NVIDIA has more driver-side tweaks that you can do with older games (mainly DX9 and DX11 tweaks), but most of the complaints about AMD's drivers can really be boiled down to hardware that needs to be RMA'd. I ended up getting a faulty card from ASUS, and I had to get it RMA'd, eventually I got a working replacement (Don't even bother going through the retailer you bought the card from). Outside of VRR/FreeSync having weird black flicker problems with Microsoft Edge, I haven't really had a problem with their GPU drivers. There's definitely a problem with fanboys on online forums and Twitter/Reddit spouting misinformation with literally no sources cited. To me, that's the same as people saying "PC Gaming is expensive, a $2000 gaming PC gets outperformed by a console" last-gen, when that's blatantly nonsense unless they bought a crappy prebuilt from CyberpowerPC.

Radeon Software is a single driver suite for everything, while on NVIDIA, you need to download GeForce Experience and RTX Broadcast separately from NVIDIA's site (or just Broadcast if you download the drivers straight from NVIDIA). Radeon Software also doesn't require an account login (and internet connection) or telemetry/data-collection enabled to use. There's also the option of using RAM as a instant replay buffer, which is useful for when you don't want stuff constantly writing to your NVME (and thus reducing it's lifespan). On NVIDIA cards, you need to use a hilariously ancient RAMDisk software from ASUS, and then set the temporary files for Shadowplay to that drive in order to get similar functionality. NVIDIA Control Panel also takes forever to do literally anything, despite having the UI from a Windows XP program, it's actually sad when Electron web apps outperform that shitpile.
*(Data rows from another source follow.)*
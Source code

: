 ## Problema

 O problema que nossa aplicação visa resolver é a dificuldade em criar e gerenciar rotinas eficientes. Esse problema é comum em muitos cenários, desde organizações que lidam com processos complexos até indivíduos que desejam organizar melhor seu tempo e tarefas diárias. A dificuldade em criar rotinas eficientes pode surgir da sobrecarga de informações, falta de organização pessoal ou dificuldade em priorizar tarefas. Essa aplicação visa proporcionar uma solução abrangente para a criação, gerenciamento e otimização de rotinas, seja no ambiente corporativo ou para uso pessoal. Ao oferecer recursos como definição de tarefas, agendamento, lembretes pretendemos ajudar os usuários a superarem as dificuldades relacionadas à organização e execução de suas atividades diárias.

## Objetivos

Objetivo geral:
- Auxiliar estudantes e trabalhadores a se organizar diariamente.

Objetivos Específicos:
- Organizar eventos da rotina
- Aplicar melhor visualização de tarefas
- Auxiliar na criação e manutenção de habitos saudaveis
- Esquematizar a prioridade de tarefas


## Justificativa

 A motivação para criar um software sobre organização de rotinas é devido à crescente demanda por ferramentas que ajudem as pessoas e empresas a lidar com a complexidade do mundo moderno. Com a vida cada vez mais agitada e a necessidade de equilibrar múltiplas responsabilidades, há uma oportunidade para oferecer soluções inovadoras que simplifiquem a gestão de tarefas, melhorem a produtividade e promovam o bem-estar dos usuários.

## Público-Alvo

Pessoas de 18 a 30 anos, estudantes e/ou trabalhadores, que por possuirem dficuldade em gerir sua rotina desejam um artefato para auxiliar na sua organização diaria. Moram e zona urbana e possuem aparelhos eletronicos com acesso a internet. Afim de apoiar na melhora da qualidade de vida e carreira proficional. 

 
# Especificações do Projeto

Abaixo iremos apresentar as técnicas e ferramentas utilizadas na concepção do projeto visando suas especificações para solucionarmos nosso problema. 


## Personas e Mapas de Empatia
Buying a 6 year old GPU is apparently more expensive now than it was at new (GTX 960)
Yeah, those are old new stock, makes sense that they would be expensive. If you have the money, I'd recommend a 6650XT or 6700XT, due to the VRAM being higher (than any of the 16 series cards NVIDIA is still selling) and DirectStorage being supported, and those two things are going to be important with current-gen games. Buying a 16 series card is basically like buying into a dead-end ecosystem.

Although, if you ask me, Valve either needs to revive the Steam Machine concept, or AMD has to release a 6700XT equivalent GPU for $150. Otherwise, PC Gaming is going to stagnate due to NVIDIA's greed, and everyone else being complacent in the mess they (and Microsoft) made. I've given up on NVIDIA's GPU pricing (or drivers) or Windows becoming any better, I'm in the acceptance stage.